I searched the catalogue of the Westchester, New York public libraries on the internet, and sure enough, one of them had the recent 37 ! CD set of the Haydn symphonies with Dennis Russell Davies and the excellent Stuttgart chamber orchestra on Sony Classical, and I jumped at the chance to reserve it on interloan . 
I'm currently up to CD 25 . It's great to hear all of them in one swell foop .


----------



## Ramako (Apr 28, 2012)

Excellent project - I am currently doing the same myself! (Adam Fischer though)


----------



## mmsbls (Mar 6, 2011)

I started the same project several months ago. I started with number 1 and am currently at #87. I've heard almost all the rest, but I wanted to listen in order to all of them. Although I've enjoyed every symphony (some more than others), I've taken several breaks for other listening. 

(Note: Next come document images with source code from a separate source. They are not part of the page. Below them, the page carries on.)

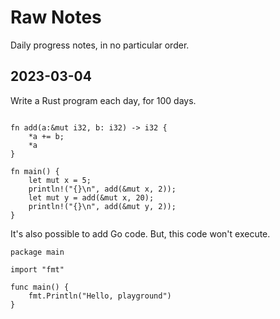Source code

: # Raw Notes

Daily progress notes, in no particular order.

## 2023-03-04

Write a Rust program each day, for 100 days.




```rust,editable

fn add(a:&mut i32, b: i32) -> i32 {
    *a += b;
    *a
}

fn main() {
    let mut x = 5;
    println!("{}\n", add(&mut x, 2));
    let mut y = add(&mut x, 20);
    println!("{}\n", add(&mut y, 2));    
}  
   ```

It's also possible to add Go code. But, this
code won't execute.


```go,editable
package main

import "fmt"

func main() {
    fmt.Println("Hello, playground")
}
```






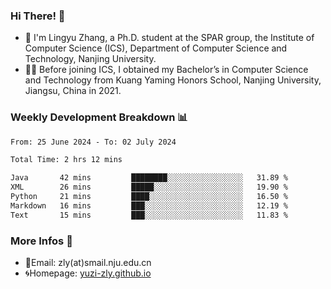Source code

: ### Hi There! 👋 
- 🐳 I'm Lingyu Zhang, a Ph.D. student at the SPAR group, the Institute of Computer Science (ICS), Department of Computer Science and Technology, Nanjing University.
- 🧑‍🎓 Before joining ICS, I obtained my Bachelor’s in Computer Science and Technology from Kuang Yaming Honors School, Nanjing University, Jiangsu, China in 2021.

### Weekly Development Breakdown :bar_chart:

<!--START_SECTION:waka-->

```txt
From: 25 June 2024 - To: 02 July 2024

Total Time: 2 hrs 12 mins

Java       42 mins         ████████░░░░░░░░░░░░░░░░░   31.89 %
XML        26 mins         █████░░░░░░░░░░░░░░░░░░░░   19.90 %
Python     21 mins         ████░░░░░░░░░░░░░░░░░░░░░   16.50 %
Markdown   16 mins         ███░░░░░░░░░░░░░░░░░░░░░░   12.19 %
Text       15 mins         ███░░░░░░░░░░░░░░░░░░░░░░   11.83 %
```

<!--END_SECTION:waka-->

<!--
### Github Contributions :octocat:

![](https://raw.githubusercontent.com/yuzi-zly/yuzi-zly/output/github-contribution-grid-snake.svg)              
-->

### More Infos 📖

- 📧Email: zly(at)smail.nju.edu.cn
- 🌀Homepage: [yuzi-zly.github.io](https://yuzi-zly.github.io/)
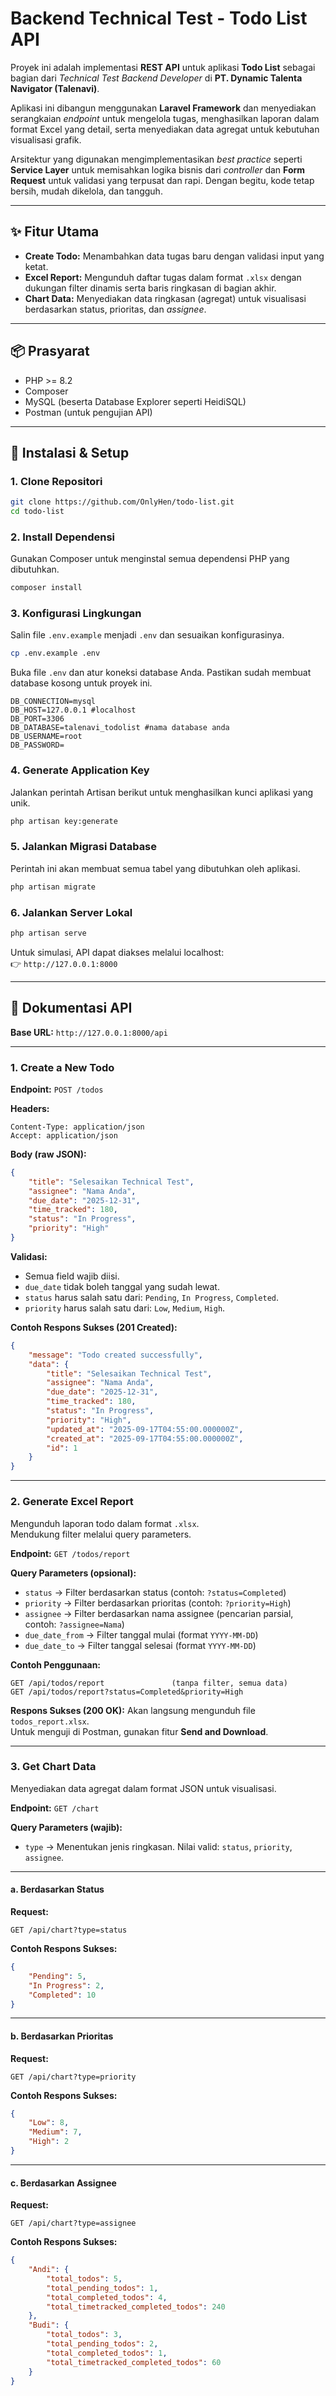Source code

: # Backend Technical Test - Todo List API

Proyek ini adalah implementasi **REST API** untuk aplikasi **Todo List** sebagai bagian dari _Technical Test Backend Developer_ di **PT. Dynamic Talenta Navigator (Talenavi)**.

Aplikasi ini dibangun menggunakan **Laravel Framework** dan menyediakan serangkaian _endpoint_ untuk mengelola tugas, menghasilkan laporan dalam format Excel yang detail, serta menyediakan data agregat untuk kebutuhan visualisasi grafik.

Arsitektur yang digunakan mengimplementasikan _best practice_ seperti **Service Layer** untuk memisahkan logika bisnis dari _controller_ dan **Form Request** untuk validasi yang terpusat dan rapi. Dengan begitu, kode tetap bersih, mudah dikelola, dan tangguh.

---

## ✨ Fitur Utama

-   **Create Todo:** Menambahkan data tugas baru dengan validasi input yang ketat.
-   **Excel Report:** Mengunduh daftar tugas dalam format `.xlsx` dengan dukungan filter dinamis serta baris ringkasan di bagian akhir.
-   **Chart Data:** Menyediakan data ringkasan (agregat) untuk visualisasi berdasarkan status, prioritas, dan _assignee_.

---

## 📦 Prasyarat

-   PHP >= 8.2
-   Composer
-   MySQL (beserta Database Explorer seperti HeidiSQL)
-   Postman (untuk pengujian API)

---

## 🚀 Instalasi & Setup

### 1. Clone Repositori

```bash
git clone https://github.com/OnlyHen/todo-list.git
cd todo-list
```

### 2. Install Dependensi

Gunakan Composer untuk menginstal semua dependensi PHP yang dibutuhkan.

```bash
composer install
```

### 3. Konfigurasi Lingkungan

Salin file `.env.example` menjadi `.env` dan sesuaikan konfigurasinya.

```bash
cp .env.example .env
```

Buka file `.env` dan atur koneksi database Anda. Pastikan sudah membuat database kosong untuk proyek ini.

```env
DB_CONNECTION=mysql
DB_HOST=127.0.0.1 #localhost
DB_PORT=3306
DB_DATABASE=talenavi_todolist #nama database anda
DB_USERNAME=root
DB_PASSWORD=
```

### 4. Generate Application Key

Jalankan perintah Artisan berikut untuk menghasilkan kunci aplikasi yang unik.

```bash
php artisan key:generate
```

### 5. Jalankan Migrasi Database

Perintah ini akan membuat semua tabel yang dibutuhkan oleh aplikasi.

```bash
php artisan migrate
```

### 6. Jalankan Server Lokal

```bash
php artisan serve
```

Untuk simulasi, API dapat diakses melalui localhost:  
👉 `http://127.0.0.1:8000`

---

## 📖 Dokumentasi API

**Base URL:** `http://127.0.0.1:8000/api`

---

### 1. Create a New Todo

**Endpoint:** `POST /todos`

**Headers:**

```
Content-Type: application/json
Accept: application/json
```

**Body (raw JSON):**

```json
{
    "title": "Selesaikan Technical Test",
    "assignee": "Nama Anda",
    "due_date": "2025-12-31",
    "time_tracked": 180,
    "status": "In Progress",
    "priority": "High"
}
```

**Validasi:**

-   Semua field wajib diisi.
-   `due_date` tidak boleh tanggal yang sudah lewat.
-   `status` harus salah satu dari: `Pending`, `In Progress`, `Completed`.
-   `priority` harus salah satu dari: `Low`, `Medium`, `High`.

**Contoh Respons Sukses (201 Created):**

```json
{
    "message": "Todo created successfully",
    "data": {
        "title": "Selesaikan Technical Test",
        "assignee": "Nama Anda",
        "due_date": "2025-12-31",
        "time_tracked": 180,
        "status": "In Progress",
        "priority": "High",
        "updated_at": "2025-09-17T04:55:00.000000Z",
        "created_at": "2025-09-17T04:55:00.000000Z",
        "id": 1
    }
}
```

---

### 2. Generate Excel Report

Mengunduh laporan todo dalam format `.xlsx`.  
Mendukung filter melalui query parameters.

**Endpoint:** `GET /todos/report`

**Query Parameters (opsional):**

-   `status` → Filter berdasarkan status (contoh: `?status=Completed`)
-   `priority` → Filter berdasarkan prioritas (contoh: `?priority=High`)
-   `assignee` → Filter berdasarkan nama assignee (pencarian parsial, contoh: `?assignee=Nama`)
-   `due_date_from` → Filter tanggal mulai (format `YYYY-MM-DD`)
-   `due_date_to` → Filter tanggal selesai (format `YYYY-MM-DD`)

**Contoh Penggunaan:**

```
GET /api/todos/report               (tanpa filter, semua data)
GET /api/todos/report?status=Completed&priority=High
```

**Respons Sukses (200 OK):**
Akan langsung mengunduh file `todos_report.xlsx`.  
Untuk menguji di Postman, gunakan fitur **Send and Download**.

---

### 3. Get Chart Data

Menyediakan data agregat dalam format JSON untuk visualisasi.

**Endpoint:** `GET /chart`

**Query Parameters (wajib):**

-   `type` → Menentukan jenis ringkasan. Nilai valid: `status`, `priority`, `assignee`.

---

#### a. Berdasarkan Status

**Request:**

```
GET /api/chart?type=status
```

**Contoh Respons Sukses:**

```json
{
    "Pending": 5,
    "In Progress": 2,
    "Completed": 10
}
```

---

#### b. Berdasarkan Prioritas

**Request:**

```
GET /api/chart?type=priority
```

**Contoh Respons Sukses:**

```json
{
    "Low": 8,
    "Medium": 7,
    "High": 2
}
```

---

#### c. Berdasarkan Assignee

**Request:**

```
GET /api/chart?type=assignee
```

**Contoh Respons Sukses:**

```json
{
    "Andi": {
        "total_todos": 5,
        "total_pending_todos": 1,
        "total_completed_todos": 4,
        "total_timetracked_completed_todos": 240
    },
    "Budi": {
        "total_todos": 3,
        "total_pending_todos": 2,
        "total_completed_todos": 1,
        "total_timetracked_completed_todos": 60
    }
}
```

Every time I've systematically listened to Haydn over the years, whether symphonies, string quartets, choral works, I've come away with a higher appreciation of his music. My early impression was that he was a fine composer, but it has continuously risen since then.


----------



## RobertAshby (Mar 1, 2012)

After years of gradually becoming more familiar, and more fond, of Haydn, I think he would now be my favourite composer (if one had to have such silly things) -- for the symphonies as much as for the quartets. They are so inventive, and they are so full of expression and emotion, without needing to be demonstrative. Elegant but human. A remarkable man, and also such a kind and loyal man.


----------



## realdealblues (Mar 3, 2010)

I've listened to the entire Dorati and Fischer sets straight through. Enjoyed them both. Although not the complete sets, I've also listened to the large Hogwood and Pinnock sets. I wish they would have recorded the entire cycle as well because I really liked the period instruments.


----------



## bigshot (Nov 22, 2011)

I did the Fischer set almost 8 years ago I guess. Lots of great stuff. Enjoy!


----------



## principe (Sep 3, 2012)

When you finish the "journey" or the "quest", try to start the most interesting task of listening in groups of them, identifying some similarities, differences, innovations, etc. A very intriguing thing is to listen to them, based on the tonality of the Symphonies. For example, give a shot to listen to the Nos. 31, 72 and 73, all in D major. Or, the Nos. 88, 90 and 94, all in G major. You'll be fascinated by the findings.
A separate journey could cover the few in minor mode. Listen to them in groups too.

Principe


----------



## jtbell (Oct 4, 2012)

It's a great journey! I bought the Dorati set on LP, when the original box sets came out, and listened to them, but that was spread out over several years. Then it came out on CD and I bought that and listened more or less straight through, 3-5 symphonies a week over several months. Then the Fischer set came out on Brilliant Classics and I did likewise with that one.

Finally, last year I listened to them both in parallel as I ripped the CDs and loaded them into my iTunes library. I can't really say which one I like better as a result, though... sometimes one, sometimes the other. The sound does tend to be a bit better with Fischer, though.


----------